Both Puri and Dubey are a delight to watch in contrast to Sonam Kapoor, who trips over, over and over (in every single key confrontation, as we pointed out earlier). The adorable Amrita Puri, in particular, stole Sonam’s thunder completely.
Besides the issue of the bad adaptation, there’s also the issue of the Aisha story’s fit to the Indian mileu.
Transporting an early 19th century story set in rural England to 21st century urban India, where the key characters are mostly stinking rich, play/watch polo matches, drive around in Mercedes, Volkswagens and Toyotas, eat in five-star hotels, shop at high-end stores in fancy malls, London/New York returned, go river rafting and party at expensive night-clubs and Chaddha uncle’s farm-house seems to us to be a total disconnect from the surroundings/lives of most people.

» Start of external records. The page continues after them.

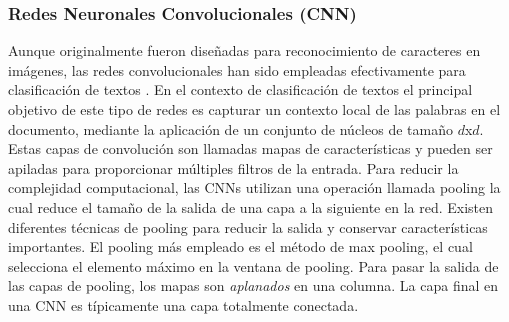 \subsubsection{Redes Neuronales Convolucionales (CNN)}
Aunque originalmente fueron diseñadas para reconocimiento de caracteres en imágenes, las redes convolucionales han sido empleadas efectivamente para clasificación de textos \citep{kim2014convolutional, zhang2015character, zhang2015sensitivity, conneau2016very}.
En el contexto de clasificación de textos el principal objetivo de este tipo de redes es capturar un contexto local de las palabras en el documento, mediante la aplicación de un conjunto de núcleos de tamaño $d$x$d$. Estas capas de convolución son llamadas mapas de características y pueden ser apiladas para proporcionar múltiples filtros de la entrada. Para reducir la complejidad computacional, las CNNs utilizan una operación llamada pooling la cual reduce el tamaño de la salida de una capa a la siguiente en la red. Existen diferentes técnicas de pooling para reducir la salida y conservar características importantes. El pooling más empleado es el método de max pooling, el cual selecciona el elemento máximo en la ventana de pooling. Para pasar la salida de las capas de pooling, los mapas son \textit{aplanados} en una columna. La capa final en una CNN es típicamente una capa totalmente conectada.


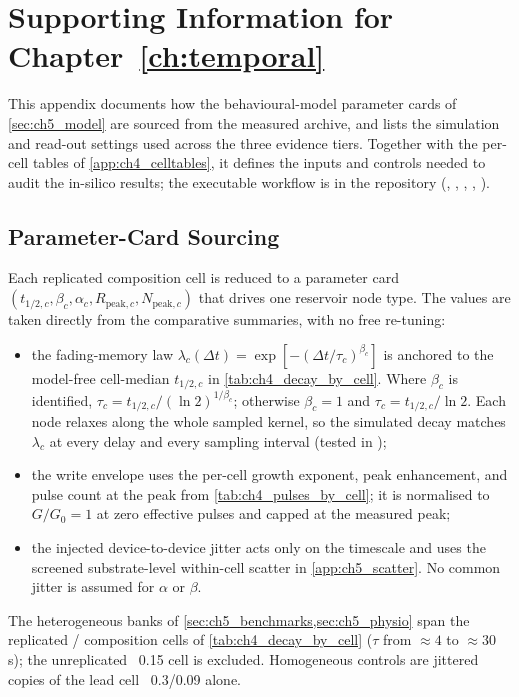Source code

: 
\chapter{Supporting Information for Chapter~\ref*{ch:temporal}}\label{app:ch5_si}

This appendix documents how the behavioural-model parameter cards of
\cref{sec:ch5_model} are sourced from the measured archive, and lists the
simulation and read-out settings used across the three evidence tiers. Together
with the per-cell tables of \cref{app:ch4_celltables}, it defines the inputs and
controls needed to audit the in-silico results; the executable workflow is in
the repository
(, ,
, ,
).

\section{Parameter-Card Sourcing}\label{app:ch5_cards}

Each replicated composition cell is reduced to a parameter card
$(t_{1/2,c},\beta_c,\alpha_c,R_{\mathrm{peak},c},N_{\mathrm{peak},c})$ that drives one reservoir node type. The values are taken directly from the comparative summaries, with no free re-tuning:
\begin{itemize}
  \item the fading-memory law $\lambda_c(\Delta t)=\exp[-(\Delta t/\tau_c)^{\beta_c}]$ is anchored to the model-free cell-median $t_{1/2,c}$ in \cref{tab:ch4_decay_by_cell}. Where $\beta_c$ is identified, $\tau_c=t_{1/2,c}/(\ln 2)^{1/\beta_c}$; otherwise $\beta_c=1$ and $\tau_c=t_{1/2,c}/\ln 2$. Each node relaxes along the whole sampled kernel, so the simulated decay matches $\lambda_c$ at every delay and every sampling interval (tested in );
  \item the write envelope uses the per-cell growth exponent, peak enhancement, and pulse count at the peak from \cref{tab:ch4_pulses_by_cell}; it is normalised to $G/G_0=1$ at zero effective pulses and capped at the measured peak;
  \item the injected device-to-device jitter acts only on the timescale and uses the screened substrate-level within-cell scatter in \cref{app:ch5_scatter}. No common jitter is assumed for $\alpha$ or $\beta$.
\end{itemize}
The heterogeneous banks of \cref{sec:ch5_benchmarks,sec:ch5_physio} span the
replicated \PEO{}/\LiTf{} composition cells of \cref{tab:ch4_decay_by_cell}
($\tau$ from $\approx 4$ to $\approx 30$\,s); the unreplicated \PEO{}~0.15 cell is excluded. Homogeneous controls are jittered copies of the lead cell \PEO{}~0.3/0.09 alone.

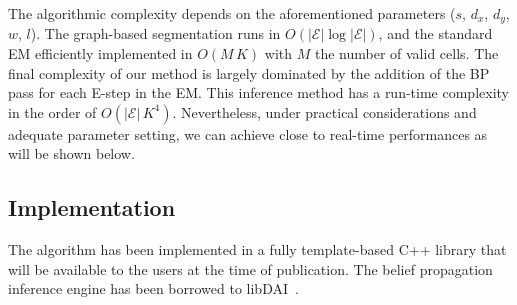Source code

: The algorithmic complexity depends on the aforementioned parameters ($s$, $d_x$,
$d_y$, $w$, $l$). The graph-based segmentation runs in
$O(|\mathcal{E}|\log|\mathcal{E}|)$, and the standard EM efficiently implemented
in $O(M\,K)$ with $M$ the number of valid cells. The final complexity of our
method is largely dominated by the addition of the BP pass for each E-step in
the EM. This inference method has a run-time complexity in the order of
$O(|\mathcal{E}|\,K^4)$. Nevertheless, under practical considerations and
adequate parameter setting, we can achieve close to real-time performances as
will be shown below.

\subsection{Implementation}

The algorithm has been implemented in a fully template-based C++ library that
will be available to the users at the time of publication. The belief
propagation inference engine has been borrowed to libDAI~\cite{mooij10libdai}.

Come on, how many of you schmucks know someone who f*cking plays polo!
Poor Jane Austen. She’d be turning in her grave if she knew what mud two little Bollywood twits had dragged her fine book into.
Raise Your Middle Finger
Guys, to even think of wasting your time or money on trash like Aisha would only open yourself to ridicule such as you’ve never encountered before.
Show these twits and their dotard doting papa the middle finger and you’ll be the wiser for it.
We for one would be delighted should this freakshow of a movie kiss the dust as it likely will.
N.B: There were a mere four people for the afternoon show at a Regal theater on the East Coast. And if you ask us, that was four too many.